• _WHAT YOU HAVE TO DO_: Scan the entries below and report only how many lines contain "callback".

┄┄┄┄┄┄

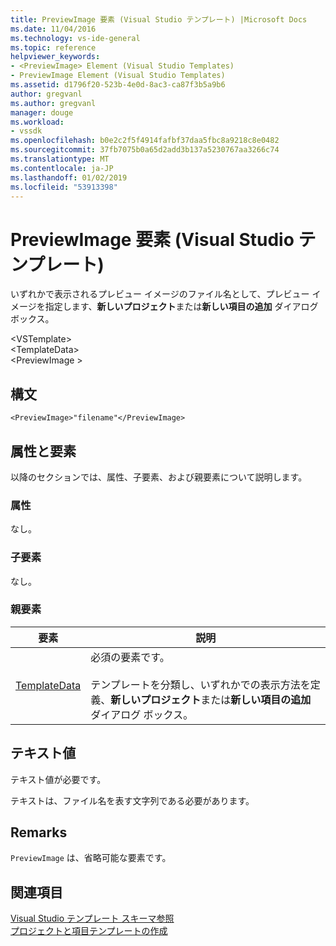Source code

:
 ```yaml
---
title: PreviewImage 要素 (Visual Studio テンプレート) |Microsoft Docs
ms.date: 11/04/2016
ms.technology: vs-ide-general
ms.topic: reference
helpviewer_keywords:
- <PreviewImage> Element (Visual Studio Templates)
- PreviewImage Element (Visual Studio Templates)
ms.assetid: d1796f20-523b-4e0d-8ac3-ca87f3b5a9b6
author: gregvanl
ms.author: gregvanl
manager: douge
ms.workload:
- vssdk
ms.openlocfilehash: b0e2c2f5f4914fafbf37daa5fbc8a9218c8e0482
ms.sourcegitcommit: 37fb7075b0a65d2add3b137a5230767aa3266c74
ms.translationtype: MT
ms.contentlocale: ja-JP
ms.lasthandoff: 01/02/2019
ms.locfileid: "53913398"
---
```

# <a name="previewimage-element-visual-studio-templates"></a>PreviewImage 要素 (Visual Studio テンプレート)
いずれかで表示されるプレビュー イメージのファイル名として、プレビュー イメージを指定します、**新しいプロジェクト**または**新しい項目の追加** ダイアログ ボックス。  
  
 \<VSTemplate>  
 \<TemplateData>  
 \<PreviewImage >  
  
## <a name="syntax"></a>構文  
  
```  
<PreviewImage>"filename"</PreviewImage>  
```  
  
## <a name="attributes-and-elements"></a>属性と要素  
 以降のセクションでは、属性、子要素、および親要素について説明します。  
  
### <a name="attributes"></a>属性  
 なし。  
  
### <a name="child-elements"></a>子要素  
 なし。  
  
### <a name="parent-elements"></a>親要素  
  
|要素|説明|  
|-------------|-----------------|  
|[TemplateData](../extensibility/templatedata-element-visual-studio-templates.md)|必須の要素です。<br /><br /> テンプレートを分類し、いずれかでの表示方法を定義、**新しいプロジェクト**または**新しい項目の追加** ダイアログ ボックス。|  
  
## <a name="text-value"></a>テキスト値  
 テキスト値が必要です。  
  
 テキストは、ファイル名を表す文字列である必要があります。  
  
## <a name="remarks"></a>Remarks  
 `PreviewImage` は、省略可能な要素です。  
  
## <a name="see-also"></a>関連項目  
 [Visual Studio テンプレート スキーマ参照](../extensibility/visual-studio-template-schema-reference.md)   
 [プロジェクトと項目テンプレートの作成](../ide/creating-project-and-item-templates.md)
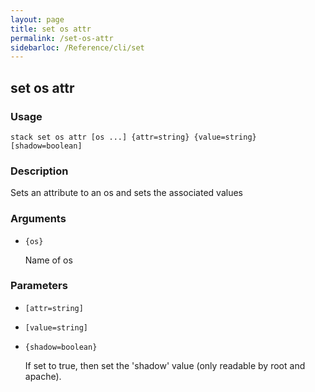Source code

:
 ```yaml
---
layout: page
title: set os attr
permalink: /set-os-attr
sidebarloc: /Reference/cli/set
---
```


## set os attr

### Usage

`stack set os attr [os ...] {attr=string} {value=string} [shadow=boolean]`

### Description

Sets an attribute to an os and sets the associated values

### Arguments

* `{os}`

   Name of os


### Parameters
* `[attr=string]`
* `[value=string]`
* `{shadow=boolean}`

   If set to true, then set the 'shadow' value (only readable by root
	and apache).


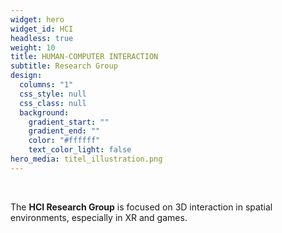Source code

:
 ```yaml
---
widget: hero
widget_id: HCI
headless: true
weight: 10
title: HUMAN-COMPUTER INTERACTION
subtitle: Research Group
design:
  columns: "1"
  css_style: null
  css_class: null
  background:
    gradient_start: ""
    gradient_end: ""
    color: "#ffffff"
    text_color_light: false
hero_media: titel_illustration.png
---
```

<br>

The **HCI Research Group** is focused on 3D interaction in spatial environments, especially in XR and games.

┄┄┄┄┄┄

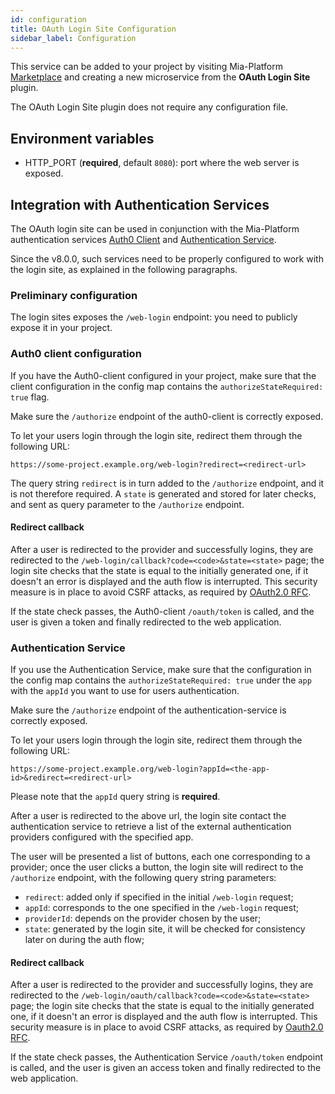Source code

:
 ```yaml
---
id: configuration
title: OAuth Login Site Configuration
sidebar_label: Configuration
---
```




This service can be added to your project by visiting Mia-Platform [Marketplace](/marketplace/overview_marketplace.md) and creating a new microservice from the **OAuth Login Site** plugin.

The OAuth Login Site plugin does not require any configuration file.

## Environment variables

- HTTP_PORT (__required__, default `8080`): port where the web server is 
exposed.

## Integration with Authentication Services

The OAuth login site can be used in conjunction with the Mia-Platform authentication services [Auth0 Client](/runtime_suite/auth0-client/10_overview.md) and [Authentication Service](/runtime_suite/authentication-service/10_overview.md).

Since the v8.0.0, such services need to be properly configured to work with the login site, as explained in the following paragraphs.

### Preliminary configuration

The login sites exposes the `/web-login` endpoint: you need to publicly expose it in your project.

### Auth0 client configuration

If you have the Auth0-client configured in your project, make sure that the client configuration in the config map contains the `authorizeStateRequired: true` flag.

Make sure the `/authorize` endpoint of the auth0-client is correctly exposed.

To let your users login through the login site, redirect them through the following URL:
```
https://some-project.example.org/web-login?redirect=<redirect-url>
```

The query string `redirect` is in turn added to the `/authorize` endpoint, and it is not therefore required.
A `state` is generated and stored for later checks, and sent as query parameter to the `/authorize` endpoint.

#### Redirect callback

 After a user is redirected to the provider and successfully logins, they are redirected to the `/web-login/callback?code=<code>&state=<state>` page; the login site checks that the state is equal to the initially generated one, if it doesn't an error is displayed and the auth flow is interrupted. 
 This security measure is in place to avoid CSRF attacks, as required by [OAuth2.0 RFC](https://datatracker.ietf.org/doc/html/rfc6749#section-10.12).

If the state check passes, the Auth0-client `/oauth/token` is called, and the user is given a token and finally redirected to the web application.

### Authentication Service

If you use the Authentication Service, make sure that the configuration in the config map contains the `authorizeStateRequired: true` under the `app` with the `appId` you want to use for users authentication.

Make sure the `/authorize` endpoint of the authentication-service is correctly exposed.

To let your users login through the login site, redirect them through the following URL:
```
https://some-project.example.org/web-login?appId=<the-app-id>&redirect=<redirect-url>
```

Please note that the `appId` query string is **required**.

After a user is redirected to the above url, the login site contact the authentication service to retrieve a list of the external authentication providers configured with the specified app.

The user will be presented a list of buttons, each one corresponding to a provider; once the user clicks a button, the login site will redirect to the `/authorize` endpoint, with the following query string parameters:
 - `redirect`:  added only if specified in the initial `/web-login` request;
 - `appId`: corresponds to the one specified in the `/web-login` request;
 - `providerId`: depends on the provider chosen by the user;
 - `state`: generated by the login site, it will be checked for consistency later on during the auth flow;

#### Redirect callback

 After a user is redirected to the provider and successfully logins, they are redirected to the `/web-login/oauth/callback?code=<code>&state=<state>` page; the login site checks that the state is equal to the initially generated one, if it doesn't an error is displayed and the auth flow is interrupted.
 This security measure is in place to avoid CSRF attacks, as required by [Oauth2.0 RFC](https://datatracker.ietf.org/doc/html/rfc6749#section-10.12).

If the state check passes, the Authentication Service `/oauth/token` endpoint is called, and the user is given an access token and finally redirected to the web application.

┄┄┄┄┄┄

• _COMPLETED EXERCISE_: 4